Album Review: Cæcilie Norby – Arabesque

10 May

The Dead Princess: Cæcilie Norby’s haunting take on Ravel

Arabesque: contemplative and modern treatments of classic melodies, with astringent lyrics

Arabesque is an edgy, moody collection of songs to thrill the musical iconoclast. Classical purists might run for the hills but Danish jazz singer Cæcilie Norby has come up with some extraordinary settings that shed new light on familiar melodies by Rimsky Korsakov, Satie and Debussy, boldly applying her own astringent lyrical interpretations of the stories behind them.

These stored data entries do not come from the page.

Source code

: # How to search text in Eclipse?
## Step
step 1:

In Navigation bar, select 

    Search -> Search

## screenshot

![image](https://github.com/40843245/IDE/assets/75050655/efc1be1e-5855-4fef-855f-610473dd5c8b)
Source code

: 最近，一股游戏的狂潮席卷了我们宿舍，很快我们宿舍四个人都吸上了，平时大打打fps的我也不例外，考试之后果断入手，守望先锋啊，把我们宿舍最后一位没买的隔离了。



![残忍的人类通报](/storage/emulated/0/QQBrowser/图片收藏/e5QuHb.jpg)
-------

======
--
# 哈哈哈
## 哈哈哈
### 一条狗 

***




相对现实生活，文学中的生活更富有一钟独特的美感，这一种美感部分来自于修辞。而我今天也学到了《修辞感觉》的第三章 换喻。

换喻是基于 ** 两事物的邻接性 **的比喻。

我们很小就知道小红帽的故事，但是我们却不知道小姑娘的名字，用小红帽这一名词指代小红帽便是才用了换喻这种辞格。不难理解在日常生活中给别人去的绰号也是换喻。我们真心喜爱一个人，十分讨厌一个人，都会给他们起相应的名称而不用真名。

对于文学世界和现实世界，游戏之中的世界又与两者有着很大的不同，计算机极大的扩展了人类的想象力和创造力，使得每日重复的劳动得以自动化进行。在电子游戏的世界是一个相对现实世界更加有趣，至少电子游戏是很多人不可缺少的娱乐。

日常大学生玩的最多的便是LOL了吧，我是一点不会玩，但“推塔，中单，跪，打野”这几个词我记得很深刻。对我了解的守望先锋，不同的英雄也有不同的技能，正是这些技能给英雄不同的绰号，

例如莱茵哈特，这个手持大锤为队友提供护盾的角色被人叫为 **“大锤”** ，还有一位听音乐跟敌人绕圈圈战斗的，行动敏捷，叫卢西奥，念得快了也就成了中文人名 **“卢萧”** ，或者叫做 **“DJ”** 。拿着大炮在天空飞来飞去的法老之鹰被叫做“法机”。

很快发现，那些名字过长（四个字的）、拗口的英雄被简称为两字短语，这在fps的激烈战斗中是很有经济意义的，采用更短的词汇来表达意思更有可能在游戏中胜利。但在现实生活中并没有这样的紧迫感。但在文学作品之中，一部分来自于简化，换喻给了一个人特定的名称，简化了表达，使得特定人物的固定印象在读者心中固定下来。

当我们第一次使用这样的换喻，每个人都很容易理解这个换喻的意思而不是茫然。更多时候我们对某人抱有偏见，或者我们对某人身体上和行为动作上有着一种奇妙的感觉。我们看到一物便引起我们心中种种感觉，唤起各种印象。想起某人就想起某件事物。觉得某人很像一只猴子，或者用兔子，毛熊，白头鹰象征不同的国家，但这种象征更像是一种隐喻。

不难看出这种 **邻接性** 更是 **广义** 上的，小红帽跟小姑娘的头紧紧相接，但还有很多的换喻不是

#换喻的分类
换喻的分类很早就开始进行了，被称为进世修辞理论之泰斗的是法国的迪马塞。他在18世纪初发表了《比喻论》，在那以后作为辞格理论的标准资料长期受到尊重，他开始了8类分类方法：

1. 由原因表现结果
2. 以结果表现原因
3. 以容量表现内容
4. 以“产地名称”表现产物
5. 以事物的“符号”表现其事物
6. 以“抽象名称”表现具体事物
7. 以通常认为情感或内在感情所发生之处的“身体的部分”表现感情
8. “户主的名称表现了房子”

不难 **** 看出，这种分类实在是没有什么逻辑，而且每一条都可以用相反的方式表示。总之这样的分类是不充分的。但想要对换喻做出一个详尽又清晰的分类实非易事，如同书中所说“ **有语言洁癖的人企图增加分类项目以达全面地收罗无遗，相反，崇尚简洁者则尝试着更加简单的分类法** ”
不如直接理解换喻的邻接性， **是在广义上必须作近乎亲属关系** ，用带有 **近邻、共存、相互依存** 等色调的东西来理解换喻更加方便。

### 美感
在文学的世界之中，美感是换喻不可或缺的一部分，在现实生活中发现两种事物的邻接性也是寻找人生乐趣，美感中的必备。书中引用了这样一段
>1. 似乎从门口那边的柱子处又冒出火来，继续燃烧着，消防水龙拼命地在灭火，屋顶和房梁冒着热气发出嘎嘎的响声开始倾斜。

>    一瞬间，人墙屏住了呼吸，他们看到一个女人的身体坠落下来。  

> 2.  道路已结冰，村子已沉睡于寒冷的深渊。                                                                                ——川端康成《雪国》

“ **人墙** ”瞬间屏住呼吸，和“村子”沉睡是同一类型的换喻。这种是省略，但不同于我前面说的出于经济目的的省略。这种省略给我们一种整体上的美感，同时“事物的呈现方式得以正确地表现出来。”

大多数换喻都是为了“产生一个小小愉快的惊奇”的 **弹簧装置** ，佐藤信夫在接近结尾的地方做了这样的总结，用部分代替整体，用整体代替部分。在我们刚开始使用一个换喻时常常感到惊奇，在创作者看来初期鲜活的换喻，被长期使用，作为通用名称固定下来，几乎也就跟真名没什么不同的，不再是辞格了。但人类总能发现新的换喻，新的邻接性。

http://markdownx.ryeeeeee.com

The result is an impressionistic aural feast, punctuated by a burst of funky swing (“Bei mir bist du schoen”), a couple of Michel Legrand tracks and an inspirational take on Abbey Lincoln’s “Wholly Earth”. In short, Norby, who has been a pioneer of modern Nordic music, straddling the choppy territory between jazz and pop with her refusal to be categorised, has sharpened her maverick credentials and come up with an audacious concept. Just when you think you’ve pinned it down, the musical influence on each track shifts into new territory.

“The Dead Princess” takes Ravel’s haunting theme and turns it into an exploration of the character of the composer’s benefactress, Princess Winnaretta de Polignac. His “Pavane”, so evocative in any setting, is transformed into a brooding meditation on the power of music to arouse memories and sensations.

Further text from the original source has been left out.